Why 0.1 + 0.2 Does Not Equal 0.3
The classic floating-point puzzle explained. Learn why 0.1 + 0.2 produces 0.30000000000000004 in IEEE 754 and how to handle floating-point comparison correctly.
Decimal Value
0.30000000000000004
Float32 Hex
0x3E99999A
Float64 Hex
0x3FD3333333333334
Detailed Explanation
The expression 0.1 + 0.2 !== 0.3 is the most famous floating-point surprise. It occurs in virtually every programming language because 0.1, 0.2, and 0.3 cannot be represented exactly in binary floating-point.
Why 0.1 is not exact in binary:
The decimal number 0.1 in binary is 0.0001100110011... — an infinitely repeating pattern, similar to how 1/3 = 0.333... in decimal.

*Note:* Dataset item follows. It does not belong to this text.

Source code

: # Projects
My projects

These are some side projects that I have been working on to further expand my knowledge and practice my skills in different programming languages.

IEEE 754 must round this to the nearest representable value.
The closest float64 to 0.1 is:
0.1000000000000000055511151231257827021181583404541015625
The closest float64 to 0.2 is:
0.200000000000000011102230246251565404236316680908203125
The addition:
When the stored values are added:
0.10000000000000000555... + 0.20000000000000001110... = 0.30000000000000004440...
The nearest representable float64 to this result is:
0.3000000000000000444089209850062616169452667236328125
But the nearest representable float64 to 0.3 is:
0.299999999999999988897769753748434595763683319091796875
These are different values, so 0.1 + 0.2 !== 0.3.
The bit-level view:
| Value | Float64 Hex |
|---|---|
| 0.1 | 0x3FB999999999999A |
| 0.2 | 0x3FC999999999999A |
| 0.1+0.2 | 0x3FD3333333333334 |
| 0.3 | 0x3FD3333333333333 |
Notice that 0.1+0.2 and 0.3 differ in the last hex digit: 4 vs. 3.

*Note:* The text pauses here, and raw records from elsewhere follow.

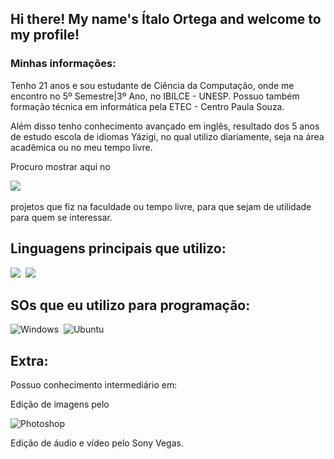 ## Hi there! My name's Ítalo Ortega and welcome to my profile!

### Minhas informações:
<p>
Tenho 21 anos e sou estudante de Ciência da Computação, onde me encontro no 5º Semestre|3º Ano, no IBILCE - UNESP.
Possuo também formação técnica em informática pela ETEC - Centro Paula Souza.
<p>
Além disso tenho conhecimento avançado em inglês, resultado dos 5 anos de estudo escola de idiomas Yázigi, no qual utilizo diariamente, seja na área acadêmica ou no meu tempo livre.
<p> 
Procuro mostrar aqui no
 
 ![](https://img.shields.io/badge/GitHub-100000?style=for-the-badge&logo=github&logoColor=white)&nbsp;
 
 projetos que fiz na faculdade ou tempo livre, para que sejam de utilidade para quem se interessar.
<p>
  
## Linguagens principais que utilizo:
![](https://img.shields.io/badge/Java-ED8B00?style=for-the-badge&logo=java&logoColor=white)&nbsp;
![](https://img.shields.io/badge/C-00599C?style=for-the-badge&logo=c&logoColor=white)&nbsp;

## SOs que eu utilizo para programação:
![Windows](https://img.shields.io/badge/Windows-0078D6?style=for-the-badge&logo=windows&logoColor=white)&nbsp;
![Ubuntu](https://img.shields.io/badge/Ubuntu-E95420?style=for-the-badge&logo=ubuntu&logoColor=white)&nbsp;

## Extra:
  Possuo conhecimento intermediário em:
  <p>
  Edição de imagens pelo
   
   ![Photoshop](https://aleen42.github.io/badges/src/photoshop.svg)&nbsp;
   
  <p>
  Edição de áudio e vídeo pelo Sony Vegas.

How to compare floats correctly:
- Epsilon comparison:
Math.abs(a - b) < Number.EPSILONfor values near 1.0 - Relative epsilon:
Math.abs(a - b) < Math.max(Math.abs(a), Math.abs(b)) * tolerance - Fixed-point: multiply by 100 for currency (work in cents, not dollars)
- Decimal libraries: use
decimal.jsorBigDecimalfor exact decimal arithmetic
This is not a bug:
This behavior is correct according to IEEE 754. It is inherent to representing base-10 fractions in base-2. The same issue exists in C, C++, Java, Python, Rust, Go, and every other language that uses IEEE 754 floating-point.
Use Case
Every developer needs to understand this behavior to write correct numerical comparisons, implement financial calculations without rounding errors, and explain floating-point precision issues to teammates and stakeholders.